#### SUPPLIED DATA:
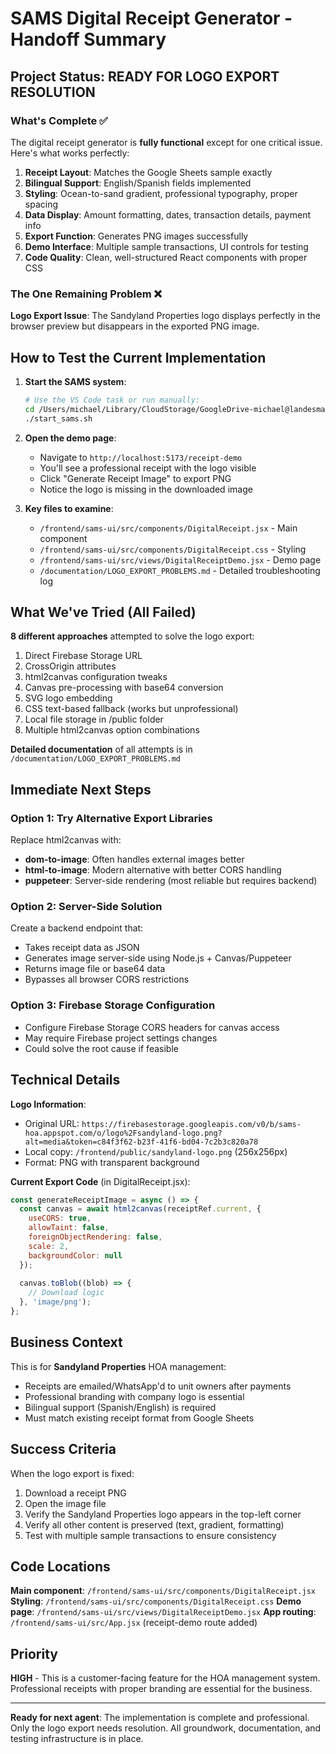 # SAMS Digital Receipt Generator - Handoff Summary

## Project Status: READY FOR LOGO EXPORT RESOLUTION

### What's Complete ✅
The digital receipt generator is **fully functional** except for one critical issue. Here's what works perfectly:

1. **Receipt Layout**: Matches the Google Sheets sample exactly
2. **Bilingual Support**: English/Spanish fields implemented
3. **Styling**: Ocean-to-sand gradient, professional typography, proper spacing
4. **Data Display**: Amount formatting, dates, transaction details, payment info
5. **Export Function**: Generates PNG images successfully
6. **Demo Interface**: Multiple sample transactions, UI controls for testing
7. **Code Quality**: Clean, well-structured React components with proper CSS

### The One Remaining Problem ❌
**Logo Export Issue**: The Sandyland Properties logo displays perfectly in the browser preview but disappears in the exported PNG image.

## How to Test the Current Implementation

1. **Start the SAMS system**:
   ```bash
   # Use the VS Code task or run manually:
   cd /Users/michael/Library/CloudStorage/GoogleDrive-michael@landesman.com/My\ Drive/Sandyland/SAMS
   ./start_sams.sh
   ```

2. **Open the demo page**:
   - Navigate to `http://localhost:5173/receipt-demo`
   - You'll see a professional receipt with the logo visible
   - Click "Generate Receipt Image" to export PNG
   - Notice the logo is missing in the downloaded image

3. **Key files to examine**:
   - `/frontend/sams-ui/src/components/DigitalReceipt.jsx` - Main component
   - `/frontend/sams-ui/src/components/DigitalReceipt.css` - Styling
   - `/frontend/sams-ui/src/views/DigitalReceiptDemo.jsx` - Demo page
   - `/documentation/LOGO_EXPORT_PROBLEMS.md` - Detailed troubleshooting log

## What We've Tried (All Failed)

**8 different approaches** attempted to solve the logo export:
1. Direct Firebase Storage URL
2. CrossOrigin attributes
3. html2canvas configuration tweaks
4. Canvas pre-processing with base64 conversion
5. SVG logo embedding
6. CSS text-based fallback (works but unprofessional)
7. Local file storage in /public folder
8. Multiple html2canvas option combinations

**Detailed documentation** of all attempts is in `/documentation/LOGO_EXPORT_PROBLEMS.md`

## Immediate Next Steps

### Option 1: Try Alternative Export Libraries
Replace html2canvas with:
- **dom-to-image**: Often handles external images better
- **html-to-image**: Modern alternative with better CORS handling
- **puppeteer**: Server-side rendering (most reliable but requires backend)

### Option 2: Server-Side Solution
Create a backend endpoint that:
- Takes receipt data as JSON
- Generates image server-side using Node.js + Canvas/Puppeteer
- Returns image file or base64 data
- Bypasses all browser CORS restrictions

### Option 3: Firebase Storage Configuration
- Configure Firebase Storage CORS headers for canvas access
- May require Firebase project settings changes
- Could solve the root cause if feasible

## Technical Details

**Logo Information**:
- Original URL: `https://firebasestorage.googleapis.com/v0/b/sams-hoa.appspot.com/o/logo%2Fsandyland-logo.png?alt=media&token=c84f3f62-b23f-41f6-bd04-7c2b3c820a78`
- Local copy: `/frontend/public/sandyland-logo.png` (256x256px)
- Format: PNG with transparent background

**Current Export Code** (in DigitalReceipt.jsx):
```javascript
const generateReceiptImage = async () => {
  const canvas = await html2canvas(receiptRef.current, {
    useCORS: true,
    allowTaint: false,
    foreignObjectRendering: false,
    scale: 2,
    backgroundColor: null
  });
  
  canvas.toBlob((blob) => {
    // Download logic
  }, 'image/png');
};
```

## Business Context

This is for **Sandyland Properties** HOA management:
- Receipts are emailed/WhatsApp'd to unit owners after payments
- Professional branding with company logo is essential
- Bilingual support (Spanish/English) is required
- Must match existing receipt format from Google Sheets

## Success Criteria

When the logo export is fixed:
1. Download a receipt PNG
2. Open the image file
3. Verify the Sandyland Properties logo appears in the top-left corner
4. Verify all other content is preserved (text, gradient, formatting)
5. Test with multiple sample transactions to ensure consistency

## Code Locations

**Main component**: `/frontend/sams-ui/src/components/DigitalReceipt.jsx`
**Styling**: `/frontend/sams-ui/src/components/DigitalReceipt.css`
**Demo page**: `/frontend/sams-ui/src/views/DigitalReceiptDemo.jsx` 
**App routing**: `/frontend/sams-ui/src/App.jsx` (receipt-demo route added)

## Priority

**HIGH** - This is a customer-facing feature for the HOA management system. Professional receipts with proper branding are essential for the business.

---

**Ready for next agent**: The implementation is complete and professional. Only the logo export needs resolution. All groundwork, documentation, and testing infrastructure is in place.
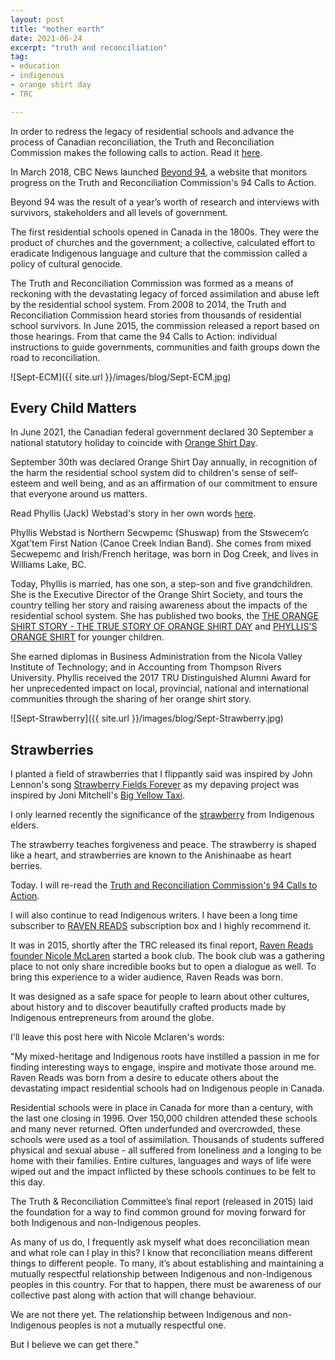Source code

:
 ```yaml
---
layout: post
title: "mother earth"
date: 2021-06-24
excerpt: "truth and reconciliation"
tag:
- education
- indigenous
- orange shirt day
- TRC

---
```


In order to redress the legacy of residential schools and advance the process of Canadian reconciliation, the Truth and Reconciliation Commission makes the following calls to action. Read it [here](https://www2.gov.bc.ca/assets/gov/british-columbians-our-governments/indigenous-people/aboriginal-peoples-documents/calls_to_action_english2.pdf).

In March 2018, CBC News launched [Beyond 94](https://newsinteractives.cbc.ca/longform-single/beyond-94?&cta=1), a website that monitors progress on the Truth and Reconciliation Commission's 94 Calls to Action. 

Beyond 94 was the result of a year’s worth of research and interviews with survivors, stakeholders and all levels of government.

The first residential schools opened in Canada in the 1800s. They were the product of churches and the government; a collective, calculated effort to eradicate Indigenous language and culture that the commission called a policy of cultural genocide. 

The Truth and Reconciliation Commission was formed as a means of reckoning with the devastating legacy of forced assimilation and abuse left by the residential school system. From 2008 to 2014, the Truth and Reconciliation Commission heard stories from thousands of residential school survivors. In June 2015, the commission released a report based on those hearings. From that came the 94 Calls to Action: individual instructions to guide governments, communities and faith groups down the road to reconciliation. 

![Sept-ECM]({{ site.url }}/images/blog/Sept-ECM.jpg)

## Every Child Matters

In June 2021, the Canadian federal government declared 30 September a national statutory holiday to coincide with [Orange Shirt Day](https://www.orangeshirtday.org/).

September 30th was declared Orange Shirt Day annually, in recognition of the harm the residential school system did to children's sense of self-esteem and well being, and as an affirmation of our commitment to ensure that everyone around us matters.

Read Phyllis (Jack) Webstad's story in her own words [here](https://www.orangeshirtday.org/phyllis-story.html).

Phyllis Webstad is Northern Secwpemc (Shuswap) from the Stswecem’c Xgat’tem First Nation (Canoe Creek Indian Band). She comes from mixed Secwepemc and Irish/French heritage, was born in Dog Creek, and lives in Williams Lake, BC. 

Today, Phyllis is married, has one son, a step-son and five grandchildren.  She is the Executive Director of the Orange Shirt Society, and tours the country telling her story and raising awareness about the impacts of the residential school system.  She has published two books, the [THE ORANGE SHIRT STORY - THE TRUE STORY OF ORANGE SHIRT DAY](https://www.chapters.indigo.ca/en-ca/books/the-orange-shirt-story/9780993869495-item.html) and [PHYLLIS'S ORANGE SHIRT](https://www.chapters.indigo.ca/en-ca/books/phylliss-orange-shirt/9781989122242-item.html?ikwid=Phyllis%27s+Orange+Shirt&ikwsec=Home&ikwidx=0#algoliaQueryId=6f40c18260a49037d875105a91142a95) for younger children.

She earned diplomas in Business Administration from the Nicola Valley Institute of Technology; and in Accounting from Thompson Rivers University. Phyllis received the 2017 TRU Distinguished Alumni Award for her unprecedented impact on local, provincial, national and international communities through the sharing of her orange shirt story.

![Sept-Strawberry]({{ site.url }}/images/blog/Sept-Strawberry.jpg)

## Strawberries

I planted a field of strawberries that I flippantly said was inspired by John Lennon's song [Strawberry Fields Forever](https://youtu.be/HtUH9z_Oey8) as my depaving project was inspired by Joni Mitchell's [Big Yellow Taxi](https://youtu.be/GFB-d-8_bvY).

I only learned recently the significance of the [strawberry](https://youtu.be/RSi39qSrVYI) from Indigenous elders. 

The strawberry teaches forgiveness and peace. The strawberry is shaped like a heart, and strawberries are known to the Anishinaabe as heart berries. 


Today. I will re-read the [Truth and Reconciliation Commission's 94 Calls to Action](https://www2.gov.bc.ca/assets/gov/british-columbians-our-governments/indigenous-people/aboriginal-peoples-documents/calls_to_action_english2.pdf).

I will also continue to read Indigenous writers. I have been a long time subscriber to [RAVEN READS](https://ravenreads.org/) subscription box and I highly recommend it.

It was in 2015, shortly after the TRC released its final report, [Raven Reads founder Nicole McLaren](https://ravenreads.org/pages/about-us#story) started a book club. The book club was a gathering place to not only share incredible books but to open a dialogue as well. To bring this experience to a wider audience, Raven Reads was born.

It was designed as a safe space for people to learn about other cultures, about history and to discover beautifully crafted products made by Indigenous entrepreneurs from around the globe.

I'll leave this post here with Nicole Mclaren's words:

"My mixed-heritage and Indigenous roots have instilled a passion in me for finding interesting ways to engage, inspire and motivate those around me. Raven Reads was born from a desire to educate others about the devastating impact residential schools had on Indigenous people in Canada.

Residential schools were in place in Canada for more than a century, with the last one closing in 1996. Over 150,000 children attended these schools and many never returned. Often underfunded and overcrowded, these schools were used as a tool of assimilation. Thousands of students suffered physical and sexual abuse - all suffered from loneliness and a longing to be home with their families. Entire cultures, languages and ways of life were wiped out and the impact inflicted by these schools continues to be felt to this day.

The Truth & Reconciliation Committee’s final report (released in 2015) laid the foundation for a way to find common ground for moving forward for both Indigenous and non-Indigenous peoples.

As many of us do, I frequently ask myself what does reconciliation mean and what role can I play in this? I know that reconciliation means different things to different people. To many, it’s about establishing and maintaining a mutually respectful relationship between Indigenous and non-Indigenous peoples in this country. For that to happen, there must be awareness of our collective past along with action that will change behaviour.

We are not there yet. The relationship between Indigenous and non-Indigenous peoples is not a mutually respectful one.

But I believe we can get there."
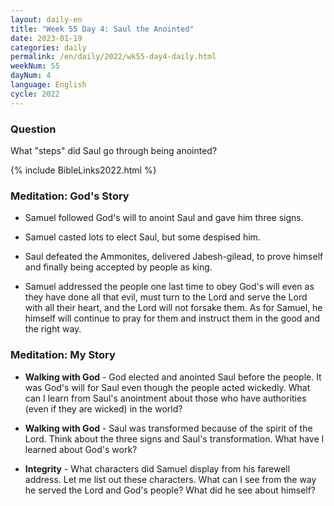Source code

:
 ```yaml
---
layout: daily-en
title: "Week 55 Day 4: Saul the Anointed"
date: 2023-01-19
categories: daily
permalink: /en/daily/2022/wk55-day4-daily.html
weekNum: 55
dayNum: 4
language: English
cycle: 2022
---
```


### Question     
What "steps" did Saul go through being anointed?

{% include BibleLinks2022.html %} 

### Meditation: God's Story   
+ Samuel followed God's will to anoint Saul and gave him three signs. 

+ Samuel casted lots to elect Saul, but some despised him. 

+ Saul defeated the Ammonites, delivered Jabesh-gilead, to prove himself and finally being accepted by people as king. 

+ Samuel addressed the people one last time to obey God's will even as they have done all that evil, must turn to the Lord and serve the Lord with all their heart, and the Lord will not forsake them. As for Samuel, he himself will continue to pray for them and instruct them in the good and the right way.  

### Meditation: My Story   
+ **Walking with God** - God elected and anointed Saul before the people. It was God's will for Saul even though the people acted wickedly. What can I learn from Saul's anointment about those who have authorities (even if they are wicked) in the world? 

+ **Walking with God** - Saul was transformed because of the spirit of the Lord. Think about the three signs and Saul's transformation. What have I learned about God's work? 

+ **Integrity** - What characters did Samuel display from his farewell address. Let me list out these characters. What can I see from the way he served the Lord and God's people? What did he see about himself?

#### WHAT THIS TASK INVOLVES:
Starting at the line above that holds "4. **Data Display**: Amount" and ending at the line that holds "- Demo page", transcribe each line exactly and include no other lines.

#### ANSWER SECTION:
4. **Data Display**: Amount formatting, dates, transaction details, payment info
5. **Export Function**: Generates PNG images successfully
6. **Demo Interface**: Multiple sample transactions, UI controls for testing
7. **Code Quality**: Clean, well-structured React components with proper CSS

### The One Remaining Problem ❌
**Logo Export Issue**: The Sandyland Properties logo displays perfectly in the browser preview but disappears in the exported PNG image.

## How to Test the Current Implementation

1. **Start the SAMS system**:
   ```bash
   # Use the VS Code task or run manually:
   cd /Users/michael/Library/CloudStorage/GoogleDrive-michael@landesman.com/My\ Drive/Sandyland/SAMS
   ./start_sams.sh
   ```

2. **Open the demo page**:
   - Navigate to `http://localhost:5173/receipt-demo`
   - You'll see a professional receipt with the logo visible
   - Click "Generate Receipt Image" to export PNG
   - Notice the logo is missing in the downloaded image

3. **Key files to examine**:
   - `/frontend/sams-ui/src/components/DigitalReceipt.jsx` - Main component
   - `/frontend/sams-ui/src/components/DigitalReceipt.css` - Styling
   - `/frontend/sams-ui/src/views/DigitalReceiptDemo.jsx` - Demo page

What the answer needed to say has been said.